WHAT TO DO
The required answer is each line in the entries below where "server" occurs.

(Saved data entries)
********************

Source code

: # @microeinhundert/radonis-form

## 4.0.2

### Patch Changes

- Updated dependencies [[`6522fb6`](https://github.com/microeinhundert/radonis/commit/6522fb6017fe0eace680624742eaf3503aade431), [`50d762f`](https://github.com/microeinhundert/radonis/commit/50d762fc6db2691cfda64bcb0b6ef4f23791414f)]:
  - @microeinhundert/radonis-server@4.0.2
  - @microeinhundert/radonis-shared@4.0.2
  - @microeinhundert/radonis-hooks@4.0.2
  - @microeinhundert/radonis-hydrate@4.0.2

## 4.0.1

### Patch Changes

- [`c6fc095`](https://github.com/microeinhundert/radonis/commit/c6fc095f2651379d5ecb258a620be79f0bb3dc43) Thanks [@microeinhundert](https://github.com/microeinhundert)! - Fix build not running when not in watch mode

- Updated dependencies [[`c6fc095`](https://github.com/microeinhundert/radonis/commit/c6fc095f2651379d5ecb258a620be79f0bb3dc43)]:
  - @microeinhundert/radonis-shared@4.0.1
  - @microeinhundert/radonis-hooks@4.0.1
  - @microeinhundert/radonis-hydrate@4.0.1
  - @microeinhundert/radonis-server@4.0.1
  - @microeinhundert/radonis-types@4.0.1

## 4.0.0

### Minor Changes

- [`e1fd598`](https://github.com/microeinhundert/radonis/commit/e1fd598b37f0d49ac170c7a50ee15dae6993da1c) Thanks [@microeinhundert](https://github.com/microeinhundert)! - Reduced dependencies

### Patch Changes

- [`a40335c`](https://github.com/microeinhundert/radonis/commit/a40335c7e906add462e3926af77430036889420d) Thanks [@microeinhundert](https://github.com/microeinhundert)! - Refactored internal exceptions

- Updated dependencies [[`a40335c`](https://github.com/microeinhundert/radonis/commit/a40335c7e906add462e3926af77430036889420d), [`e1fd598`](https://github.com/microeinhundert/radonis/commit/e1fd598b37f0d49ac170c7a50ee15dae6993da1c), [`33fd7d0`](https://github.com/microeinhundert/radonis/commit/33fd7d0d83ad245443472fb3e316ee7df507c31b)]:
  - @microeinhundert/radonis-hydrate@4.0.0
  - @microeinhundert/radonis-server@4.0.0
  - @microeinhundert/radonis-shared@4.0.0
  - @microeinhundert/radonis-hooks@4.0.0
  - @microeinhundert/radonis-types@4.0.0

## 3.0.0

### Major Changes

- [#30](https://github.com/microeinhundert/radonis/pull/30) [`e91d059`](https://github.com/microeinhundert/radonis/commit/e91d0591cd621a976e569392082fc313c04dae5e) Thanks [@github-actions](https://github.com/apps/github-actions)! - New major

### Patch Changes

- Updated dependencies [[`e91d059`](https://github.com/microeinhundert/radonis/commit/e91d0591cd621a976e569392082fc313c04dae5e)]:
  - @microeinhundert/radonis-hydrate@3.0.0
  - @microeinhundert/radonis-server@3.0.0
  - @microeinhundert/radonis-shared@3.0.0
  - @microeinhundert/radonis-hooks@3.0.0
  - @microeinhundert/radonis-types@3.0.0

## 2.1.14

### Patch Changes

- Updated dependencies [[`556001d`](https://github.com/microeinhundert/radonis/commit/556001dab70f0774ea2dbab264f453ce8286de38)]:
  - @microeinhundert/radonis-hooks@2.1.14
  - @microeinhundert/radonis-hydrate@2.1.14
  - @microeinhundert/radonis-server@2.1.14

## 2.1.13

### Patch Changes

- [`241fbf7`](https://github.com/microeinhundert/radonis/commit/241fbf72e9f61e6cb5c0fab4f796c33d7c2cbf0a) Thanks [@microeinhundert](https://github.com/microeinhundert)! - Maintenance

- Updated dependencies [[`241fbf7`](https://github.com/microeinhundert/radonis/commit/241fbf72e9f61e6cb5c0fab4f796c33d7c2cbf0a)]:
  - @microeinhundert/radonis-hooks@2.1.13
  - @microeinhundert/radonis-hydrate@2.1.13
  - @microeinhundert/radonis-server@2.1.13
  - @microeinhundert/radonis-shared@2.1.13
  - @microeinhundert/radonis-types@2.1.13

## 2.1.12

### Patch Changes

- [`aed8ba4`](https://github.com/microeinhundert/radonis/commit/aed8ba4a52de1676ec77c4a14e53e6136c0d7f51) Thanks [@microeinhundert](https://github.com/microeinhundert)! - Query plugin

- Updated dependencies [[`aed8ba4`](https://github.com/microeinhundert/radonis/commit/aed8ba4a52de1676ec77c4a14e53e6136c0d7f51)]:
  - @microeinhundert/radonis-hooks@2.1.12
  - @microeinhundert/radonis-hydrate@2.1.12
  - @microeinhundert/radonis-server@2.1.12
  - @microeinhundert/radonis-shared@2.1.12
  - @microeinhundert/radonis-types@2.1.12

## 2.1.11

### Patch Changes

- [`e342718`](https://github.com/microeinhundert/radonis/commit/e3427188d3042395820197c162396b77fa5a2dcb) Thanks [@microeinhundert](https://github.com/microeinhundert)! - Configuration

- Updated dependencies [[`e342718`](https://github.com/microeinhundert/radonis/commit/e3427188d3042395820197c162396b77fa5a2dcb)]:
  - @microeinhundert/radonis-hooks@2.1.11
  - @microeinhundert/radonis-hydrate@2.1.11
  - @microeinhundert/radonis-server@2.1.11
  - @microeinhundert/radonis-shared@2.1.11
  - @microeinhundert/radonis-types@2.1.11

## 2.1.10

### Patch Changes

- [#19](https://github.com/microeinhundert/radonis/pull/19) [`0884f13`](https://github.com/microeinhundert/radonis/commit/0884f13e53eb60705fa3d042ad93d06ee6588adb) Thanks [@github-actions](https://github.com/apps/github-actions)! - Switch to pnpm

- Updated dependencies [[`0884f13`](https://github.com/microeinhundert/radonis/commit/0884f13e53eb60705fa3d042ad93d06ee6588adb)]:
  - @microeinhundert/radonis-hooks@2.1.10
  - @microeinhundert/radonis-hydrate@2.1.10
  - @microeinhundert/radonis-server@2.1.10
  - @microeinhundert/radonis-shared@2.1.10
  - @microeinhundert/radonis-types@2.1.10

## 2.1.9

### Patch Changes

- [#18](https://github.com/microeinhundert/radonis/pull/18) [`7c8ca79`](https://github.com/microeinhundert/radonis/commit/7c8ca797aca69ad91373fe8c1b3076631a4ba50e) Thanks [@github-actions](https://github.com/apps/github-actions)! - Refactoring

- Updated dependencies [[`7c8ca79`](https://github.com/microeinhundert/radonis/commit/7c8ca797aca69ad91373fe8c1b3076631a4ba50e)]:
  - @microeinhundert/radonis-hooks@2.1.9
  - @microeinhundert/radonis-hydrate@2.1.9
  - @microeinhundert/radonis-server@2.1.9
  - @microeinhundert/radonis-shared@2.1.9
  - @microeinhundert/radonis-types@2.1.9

********************

RESPONSE TO THE EXERCISE
  - @microeinhundert/radonis-server@4.0.2
  - @microeinhundert/radonis-server@4.0.1
  - @microeinhundert/radonis-server@4.0.0
  - @microeinhundert/radonis-server@3.0.0
  - @microeinhundert/radonis-server@2.1.14
  - @microeinhundert/radonis-server@2.1.13
  - @microeinhundert/radonis-server@2.1.12
  - @microeinhundert/radonis-server@2.1.11
  - @microeinhundert/radonis-server@2.1.10
  - @microeinhundert/radonis-server@2.1.9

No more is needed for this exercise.